[Working data]
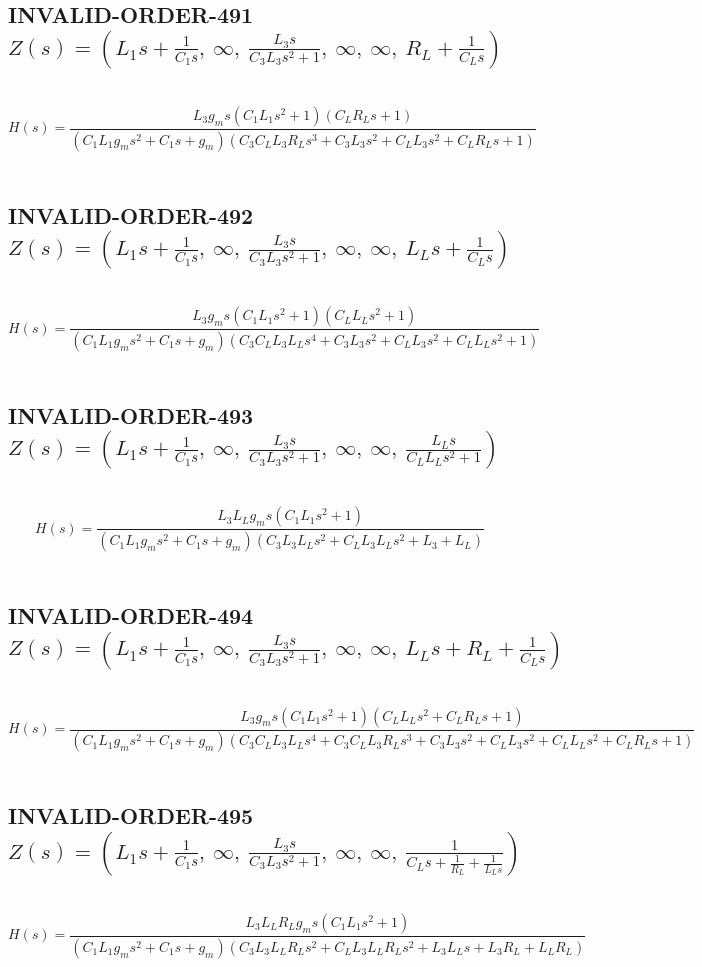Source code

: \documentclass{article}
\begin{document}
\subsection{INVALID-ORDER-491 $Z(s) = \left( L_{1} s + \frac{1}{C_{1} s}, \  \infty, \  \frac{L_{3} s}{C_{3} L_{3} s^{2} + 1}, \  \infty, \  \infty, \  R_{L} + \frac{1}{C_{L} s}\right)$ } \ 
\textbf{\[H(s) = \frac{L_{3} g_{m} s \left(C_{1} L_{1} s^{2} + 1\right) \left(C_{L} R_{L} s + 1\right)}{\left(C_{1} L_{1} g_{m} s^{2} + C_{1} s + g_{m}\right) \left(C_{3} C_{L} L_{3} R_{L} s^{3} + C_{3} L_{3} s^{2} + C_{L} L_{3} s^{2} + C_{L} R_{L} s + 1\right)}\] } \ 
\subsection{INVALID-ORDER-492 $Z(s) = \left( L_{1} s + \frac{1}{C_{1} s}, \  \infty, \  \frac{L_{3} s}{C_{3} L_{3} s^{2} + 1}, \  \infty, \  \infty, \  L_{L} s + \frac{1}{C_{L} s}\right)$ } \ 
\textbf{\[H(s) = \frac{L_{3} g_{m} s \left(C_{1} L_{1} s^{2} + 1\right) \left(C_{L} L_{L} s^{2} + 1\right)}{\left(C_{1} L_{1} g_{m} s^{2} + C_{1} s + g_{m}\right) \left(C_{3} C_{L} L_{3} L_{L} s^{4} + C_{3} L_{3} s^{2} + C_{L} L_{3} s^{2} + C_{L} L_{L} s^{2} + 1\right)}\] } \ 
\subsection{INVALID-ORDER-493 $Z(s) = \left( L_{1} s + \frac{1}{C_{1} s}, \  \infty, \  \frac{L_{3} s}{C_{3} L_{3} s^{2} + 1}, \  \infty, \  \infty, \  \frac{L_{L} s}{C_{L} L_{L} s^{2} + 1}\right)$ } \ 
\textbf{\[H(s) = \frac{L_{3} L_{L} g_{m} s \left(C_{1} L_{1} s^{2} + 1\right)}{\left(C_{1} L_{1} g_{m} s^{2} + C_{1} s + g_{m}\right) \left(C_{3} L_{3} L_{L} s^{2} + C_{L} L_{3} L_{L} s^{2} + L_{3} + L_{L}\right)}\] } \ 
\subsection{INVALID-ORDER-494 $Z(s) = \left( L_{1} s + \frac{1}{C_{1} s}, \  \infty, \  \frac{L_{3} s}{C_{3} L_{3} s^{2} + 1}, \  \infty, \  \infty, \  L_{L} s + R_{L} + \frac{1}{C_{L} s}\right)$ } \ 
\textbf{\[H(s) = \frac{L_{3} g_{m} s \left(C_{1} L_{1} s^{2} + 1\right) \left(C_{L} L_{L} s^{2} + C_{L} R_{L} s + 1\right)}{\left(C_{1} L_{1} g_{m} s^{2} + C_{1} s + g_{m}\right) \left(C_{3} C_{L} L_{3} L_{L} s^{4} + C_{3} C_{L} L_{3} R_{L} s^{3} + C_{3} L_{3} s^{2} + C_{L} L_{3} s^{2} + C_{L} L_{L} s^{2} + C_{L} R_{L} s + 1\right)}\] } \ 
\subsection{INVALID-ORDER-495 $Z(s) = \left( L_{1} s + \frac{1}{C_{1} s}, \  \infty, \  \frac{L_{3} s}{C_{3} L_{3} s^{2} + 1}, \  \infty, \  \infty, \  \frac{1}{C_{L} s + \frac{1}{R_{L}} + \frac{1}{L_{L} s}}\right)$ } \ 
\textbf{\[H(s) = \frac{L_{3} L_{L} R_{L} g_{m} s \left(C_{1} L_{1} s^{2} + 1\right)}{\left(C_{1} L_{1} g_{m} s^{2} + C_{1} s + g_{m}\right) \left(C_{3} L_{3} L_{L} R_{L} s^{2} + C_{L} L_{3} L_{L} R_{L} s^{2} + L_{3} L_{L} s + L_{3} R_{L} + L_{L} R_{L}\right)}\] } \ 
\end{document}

[Exercise]
The output should consist of every entry above, printed exactly, with the images removed.

[Written solution]
Source code

: \documentclass{article}
\begin{document}
\subsection{INVALID-ORDER-491 $Z(s) = \left( L_{1} s + \frac{1}{C_{1} s}, \  \infty, \  \frac{L_{3} s}{C_{3} L_{3} s^{2} + 1}, \  \infty, \  \infty, \  R_{L} + \frac{1}{C_{L} s}\right)$ } \ 
\textbf{\[H(s) = \frac{L_{3} g_{m} s \left(C_{1} L_{1} s^{2} + 1\right) \left(C_{L} R_{L} s + 1\right)}{\left(C_{1} L_{1} g_{m} s^{2} + C_{1} s + g_{m}\right) \left(C_{3} C_{L} L_{3} R_{L} s^{3} + C_{3} L_{3} s^{2} + C_{L} L_{3} s^{2} + C_{L} R_{L} s + 1\right)}\] } \ 
\subsection{INVALID-ORDER-492 $Z(s) = \left( L_{1} s + \frac{1}{C_{1} s}, \  \infty, \  \frac{L_{3} s}{C_{3} L_{3} s^{2} + 1}, \  \infty, \  \infty, \  L_{L} s + \frac{1}{C_{L} s}\right)$ } \ 
\textbf{\[H(s) = \frac{L_{3} g_{m} s \left(C_{1} L_{1} s^{2} + 1\right) \left(C_{L} L_{L} s^{2} + 1\right)}{\left(C_{1} L_{1} g_{m} s^{2} + C_{1} s + g_{m}\right) \left(C_{3} C_{L} L_{3} L_{L} s^{4} + C_{3} L_{3} s^{2} + C_{L} L_{3} s^{2} + C_{L} L_{L} s^{2} + 1\right)}\] } \ 
\subsection{INVALID-ORDER-493 $Z(s) = \left( L_{1} s + \frac{1}{C_{1} s}, \  \infty, \  \frac{L_{3} s}{C_{3} L_{3} s^{2} + 1}, \  \infty, \  \infty, \  \frac{L_{L} s}{C_{L} L_{L} s^{2} + 1}\right)$ } \ 
\textbf{\[H(s) = \frac{L_{3} L_{L} g_{m} s \left(C_{1} L_{1} s^{2} + 1\right)}{\left(C_{1} L_{1} g_{m} s^{2} + C_{1} s + g_{m}\right) \left(C_{3} L_{3} L_{L} s^{2} + C_{L} L_{3} L_{L} s^{2} + L_{3} + L_{L}\right)}\] } \ 
\subsection{INVALID-ORDER-494 $Z(s) = \left( L_{1} s + \frac{1}{C_{1} s}, \  \infty, \  \frac{L_{3} s}{C_{3} L_{3} s^{2} + 1}, \  \infty, \  \infty, \  L_{L} s + R_{L} + \frac{1}{C_{L} s}\right)$ } \ 
\textbf{\[H(s) = \frac{L_{3} g_{m} s \left(C_{1} L_{1} s^{2} + 1\right) \left(C_{L} L_{L} s^{2} + C_{L} R_{L} s + 1\right)}{\left(C_{1} L_{1} g_{m} s^{2} + C_{1} s + g_{m}\right) \left(C_{3} C_{L} L_{3} L_{L} s^{4} + C_{3} C_{L} L_{3} R_{L} s^{3} + C_{3} L_{3} s^{2} + C_{L} L_{3} s^{2} + C_{L} L_{L} s^{2} + C_{L} R_{L} s + 1\right)}\] } \ 
\subsection{INVALID-ORDER-495 $Z(s) = \left( L_{1} s + \frac{1}{C_{1} s}, \  \infty, \  \frac{L_{3} s}{C_{3} L_{3} s^{2} + 1}, \  \infty, \  \infty, \  \frac{1}{C_{L} s + \frac{1}{R_{L}} + \frac{1}{L_{L} s}}\right)$ } \ 
\textbf{\[H(s) = \frac{L_{3} L_{L} R_{L} g_{m} s \left(C_{1} L_{1} s^{2} + 1\right)}{\left(C_{1} L_{1} g_{m} s^{2} + C_{1} s + g_{m}\right) \left(C_{3} L_{3} L_{L} R_{L} s^{2} + C_{L} L_{3} L_{L} R_{L} s^{2} + L_{3} L_{L} s + L_{3} R_{L} + L_{L} R_{L}\right)}\] } \ 
\end{document}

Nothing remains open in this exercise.